Pollock, hikayelerinin başkarakterlerini genelde gençler ortasından seçer. Bu gençlerin bazıları zorbalardan oluşur, kimileriyse daha da zorbalardan, diğer bir deyişle; günahsızlar da geleceğin zorbaları olduklarını bize bir şekilde gösterirler. Karakterlerin bir kısmı Knockemstiff’i terk edip kendine yeni bir hayat kurma sevdasına kapılır. Örneğin üstte bahsettiğimiz Daniel, istediği yeni hayatın tam olarak ne olduğunu bilmeden o kamyona biner. Haplar isimli hikayede Bobby ve Frankie, kasabada yaşayan Wanda isimli bir barmaidin evini soyup, bütün içkileri ve uyuşturucuları alıp California’ya doğru yola çıkarlar. Önlerinde özgürlükten başka bir şey yoktur. Yolda uyuşturucu karşılığında ilk kez seks yaparlar, daima içer ve eğlenirler, sonra kendilerini yine Knockemstiff yakınlarında bulurlar. Schott Köprüsündeyse dedesinden kalan 2 bin dolarla başka bir yere yerleşip kravatlı bir banka çalışanı olmak isteyen Todd’un bir türlü kasabadan gidemediğini görürüz. Başına çok kötü şeyler gelse de gidemez. Bütün bunlar Luis Buñuel’in 1962’de çektiği El Ángel Exterminador sinemasını akla getirir. Hatırlarsınız; orada da bir grup burjuva lüks bir evden çıkmayı bir türlü beceremez. Pollock’un böyle bir göndermesi yoktur elbette ama karakterlerin Knockemstiff’le kurdukları ilişki neredeyse buna benzeridir.

Knockemstiff, Donald Ray Pollock, Tercüman: Avi Pardo, 200 syf., İthaki Yayınları, 2024.

Beri yandan; bazı karakterlerin dışarı çıkabildiklerini, hatta yaptıkları şeyde başarılı olduklarını da görürüz. Örneğin Balık Kroket isimli hikayede Del ve Randy Florida’ya masraflar. Bir vücut geliştirme atleti olan Randy önemli yarışlar kazanır, kendi çapında meşhur olur ama kaslarını korumak ve kütlesini arttırmak için çok fazla steroid kullandığı için kalp büyümesinden dolayı genç yaşta hastaneye düşer. Üstelik, ölümü beklemeyi kendine yediremez, sigara ateşiyle kapağına çıktığı bir spor mecmuasını tutuşturur ve kendini ateşe verir. Disiplin isimli hikayede, Ohio Vücut Geliştirme Şampiyonası’na hazırlanan Sammy’nin, daha büyük bir yarış olarak kabul ettiği kasabadaki gövde gösterisi ise onun soğuktan ölmesine sebep olur.

Diğer bir deyişle; güya karakterler bu lanetli kasabadan çıkmak istedikleri için cezalandırılırlar. Bu, karakterlerin iyi-kötü, zalim-mazlum vs. olmasının ötesinden bir durumdur. Çünkü Dinamit Çukurunda Jake iki kardeşi öldürmesine, kendisini yakalamaya gelen askerleri haklamasına karşın hayatına devam eder, çünkü o askere gitmemiş, yani kasabadan çıkmayı aç kalma değeri reddetmiş biridir.

KNOCKEMSTİFF’TE PİRÜPAK BİR SEVGİ OLAMAZ

Peki ya sevgi?

Hiç mi sevgi, hürmet yoktur Knockemstiff’te?

Elbette vardır, vardır ama nasıl bir sevgidir bu?

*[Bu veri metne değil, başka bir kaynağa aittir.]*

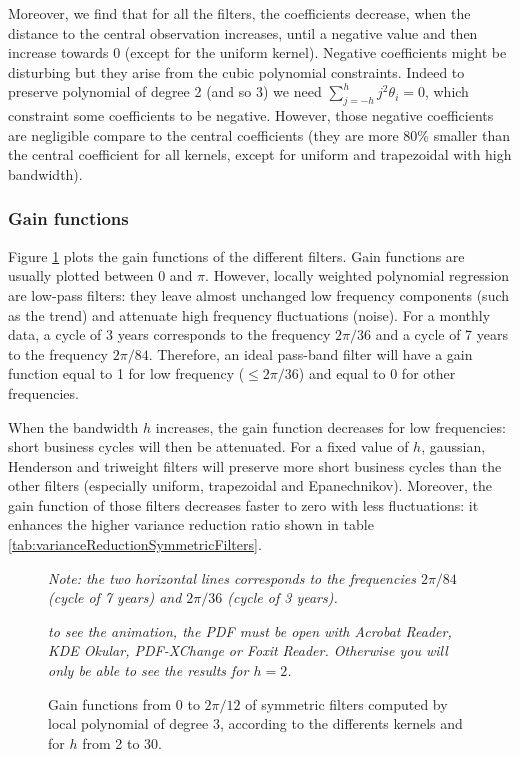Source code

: \documentclass[
  12pt,
  ,
  a4paper]{article}
\newcommand\1{\mathds{1}}
\begin{document}
Moreover, we find that for all the filters, the coefficients decrease, when the distance to the central observation increases, until a negative value and then increase towards 0 (except for the uniform kernel).
Negative coefficients might be disturbing but they arise from the cubic polynomial constraints.
Indeed to preserve polynomial of degree 2 (and so 3) we need \(\sum_{j=-h}^hj^2\theta_i=0\), which constraint some coefficients to be negative.
However, those negative coefficients are negligible compare to the central coefficients (they are more 80\% smaller than the central coefficient for all kernels, except for uniform and trapezoidal with high bandwidth).

\hypertarget{gain-functions}{%
\subsubsection{Gain functions}\label{gain-functions}}

Figure \ref{fig:filtersSymgains} plots the gain functions of the different filters.
Gain functions are usually plotted between 0 and \(\pi\).
However, locally weighted polynomial regression are low-pass filters: they leave almost unchanged low frequency components (such as the trend) and attenuate high frequency fluctuations (noise).
For a monthly data, a cycle of 3 years corresponds to the frequency \(2\pi/36\) and a cycle of 7 years to the frequency \(2\pi/84\).
Therefore, an ideal pass-band filter will have a gain function equal to 1 for low frequency (\(\leq 2\pi/36\)) and equal to 0 for other frequencies.

When the bandwidth \(h\) increases, the gain function decreases for low frequencies: short business cycles will then be attenuated.
For a fixed value of \(h\), gaussian, Henderson and triweight filters will preserve more short business cycles than the other filters (especially uniform, trapezoidal and Epanechnikov).
Moreover, the gain function of those filters decreases faster to zero with less fluctuations: it enhances the higher variance reduction ratio shown in table \ref{tab:varianceReductionSymmetricFilters}.

\begin{figure}[!ht]
\caption{Gain functions from 0 to $2\pi/12$ of symmetric filters computed by local polynomial of degree $3$, according to the differents kernels and for $h$ from 2 to 30.}\label{fig:filtersSymgains}\footnotesize
\emph{Note: the two horizontal lines corresponds to the frequencies $2\pi/84$ (cycle of 7 years) and $2\pi/36$ (cycle of 3 years).}

\emph{to see the animation, the PDF must be open with Acrobat Reader, KDE Okular, PDF-XChange or Foxit Reader.
Otherwise you will only be able to see the results for $h=2$.}
\end{figure}
\end{document}
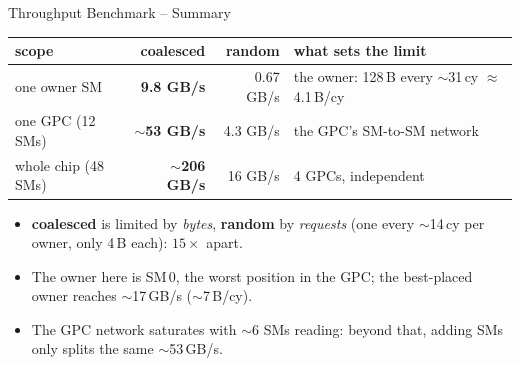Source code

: \documentclass[aspectratio=169, numbering=fraction]{beamer}
\begin{document}
\begin{frame}{Throughput Benchmark -- Summary}
  \footnotesize

  \vspace{2em}
  \centering
  \begin{tabular}{lrrl}
    \toprule
    scope & \textbf{coalesced} & random & what sets the limit \\
    \midrule
    one owner SM & \textbf{9.8 GB/s} & 0.67 GB/s & the owner: 128\,B every $\sim$31\,cy $\approx$ 4.1\,B/cy \\
    one GPC (12 SMs) & \textbf{$\sim$53 GB/s} & 4.3 GB/s & the GPC's SM-to-SM network \\
    whole chip (48 SMs) & \textbf{$\sim$206 GB/s} & 16 GB/s & 4 GPCs, independent \\
    \bottomrule
  \end{tabular}
  \vspace{0.8em}
  \raggedright
  \begin{itemize}\itemsep2pt
    \item \textbf{coalesced} is limited by \emph{bytes}, \textbf{random} by \emph{requests}
          (one every $\sim$14\,cy per owner, only 4\,B each): $15\times$ apart.
    \item The owner here is SM\,0, the worst position in the GPC; the best-placed
          owner reaches $\sim$17\,GB/s ($\sim$7\,B/cy).
    \item The GPC network saturates with $\sim$6 SMs reading: beyond that, adding SMs
          only splits the same $\sim$53\,GB/s.
  \end{itemize}
\end{frame}
\end{document}
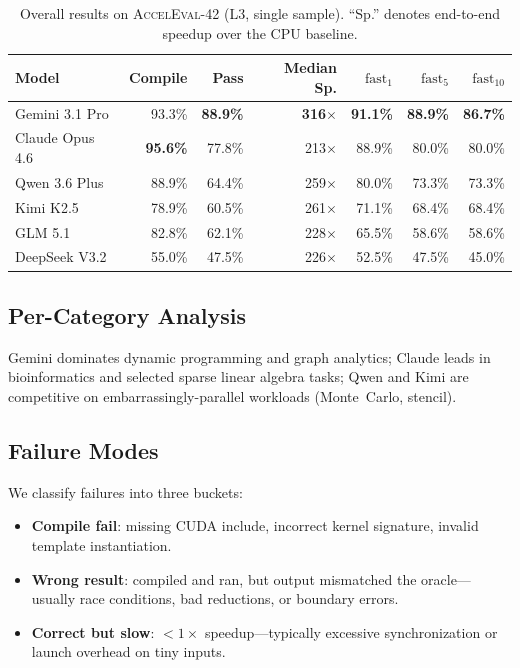 \documentclass{article}
\begin{document}
\begin{table}[ht]
\centering
\small
\caption{Overall results on \textsc{AccelEval}-42 (L3, single sample). ``Sp.'' denotes end-to-end speedup over the CPU baseline.}
\label{tab:overall}
\begin{tabular}{@{}lrrrrrr@{}}
\toprule
\textbf{Model} & \textbf{Compile} & \textbf{Pass} & \textbf{Median Sp.} & \textbf{$\mathrm{fast}_1$} & \textbf{$\mathrm{fast}_5$} & \textbf{$\mathrm{fast}_{10}$} \\
\midrule
Gemini 3.1 Pro     & 93.3\% & \textbf{88.9\%} & \textbf{316$\times$} & \textbf{91.1\%} & \textbf{88.9\%} & \textbf{86.7\%} \\
Claude Opus 4.6    & \textbf{95.6\%} & 77.8\% & 213$\times$ & 88.9\% & 80.0\% & 80.0\% \\
Qwen 3.6 Plus      & 88.9\% & 64.4\% & 259$\times$ & 80.0\% & 73.3\% & 73.3\% \\
Kimi K2.5          & 78.9\% & 60.5\% & 261$\times$ & 71.1\% & 68.4\% & 68.4\% \\
GLM 5.1            & 82.8\% & 62.1\% & 228$\times$ & 65.5\% & 58.6\% & 58.6\% \\
DeepSeek V3.2      & 55.0\% & 47.5\% & 226$\times$ & 52.5\% & 47.5\% & 45.0\% \\
\bottomrule
\end{tabular}
\end{table}

\subsection{Per-Category Analysis}
Gemini dominates dynamic programming and graph analytics; Claude leads in bioinformatics and selected sparse linear algebra tasks; Qwen and Kimi are competitive on embarrassingly-parallel workloads (Monte~Carlo, stencil).

\subsection{Failure Modes}
We classify failures into three buckets:
\begin{itemize}
  \item \textbf{Compile fail}: missing CUDA include, incorrect kernel signature, invalid template instantiation.
  \item \textbf{Wrong result}: compiled and ran, but output mismatched the oracle---usually race conditions, bad reductions, or boundary errors.
  \item \textbf{Correct but slow}: $<1\times$ speedup---typically excessive synchronization or launch overhead on tiny inputs.
\end{itemize}
\end{document}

Lard isimli hikayede, uslu olduğu için yine kız gibi görülen Duane’yi görürüz. Duane’nin babasının arkadaşları onu Geraldine isimli bir kızla birlikte olmaya götürürler ama Duane o işi yapmadan oradan kaçar. Babası laf etmesin diye de boynunu morartır ve yanına kız kardeşinin külotunu alır. Ancak iş bu noktadan sonra farklı bir yere evrilir, çünkü Duane eve giderken Lard’ın yanına uğrar. Şişman bir çocuk olan ve Nancy Sinatra’ya aşık olduğu için onun albümüyle gezen Lard, Porter ve Wimpy ile takılmaktadır. Duane içeri girdiğinde sohbet bir anda sekse gelir ve Duane boynundaki morlukları, cebindeki külotu göstererek kendine hayali bir sevgili uydurur. Ancak bu hayali sevgili bile Knockemstiff’te pirüpak olamaz. Wimpy, kuzeninin bu kızla takıldığını ve kızın vajinasının çok kötü koktuğunu söylediğinde, Duane gerçek olmak adına onu tasdik etmek zorunda kalır. Böylelikle hikayedeki tek gerçek sevgili plak fotoğrafındaki Sinatra olur.

Fotoğrafın hayattan daha gerçek olarak görüldüğü bir diğer öyküyse kitapla aynı ismi taşıyan Knockemstifftir. Hank isimli tezgahtar, içten içe sevdiği Tina’nın Boo ile bir arada Teksas’a gideceğini öğrendiğinden beri tatsızdır. Bir gün kasabaya fotoğrafçı bir çift gelir. Kadın Hank’in fotoğrafını çekerken ansızın Tina da kadraja girer. Hank, bu fotoğrafı sadece gündüzleri dükkana asar, geceleriyse kaldırır.

YERELDEN EVRENSELE

Kitaptaki hikayelerin hepsi Knockemstiff’te geçmektedir, demiştik. Bu da aynı karakterleri, yerleri ve olayları farklı hikayelerde görmemize sebep olur. Örneğin Dinamit Çukurunun başkarakteri Jake, Knockemstiffte dükkana uğrayan biridir sadece. Gerçek Hayatta tuvaletteki kavgaya karışıp elindeki kanları yalayan Booby’nin büyüklüğünü Haplarda görürüz. Lardda kasabalıların istismar ettiği Geraldine’in evlenip çoluğa çocuğa karıştığını Saldırganlar hikayesinde görürüz. Yaşanan onca olaydan sonra gece yarısı bir kahvecide yaşlı bayanlarla flört eden Jimmy’yi Bactinede okuruz ve hikaye orada biter. Birkaç hikaye sonra Yağmurlu Pazarlara geldiğimizdeyse Bactinein öncesini ve devamını, yaşlı kadınların bakışından görürüz.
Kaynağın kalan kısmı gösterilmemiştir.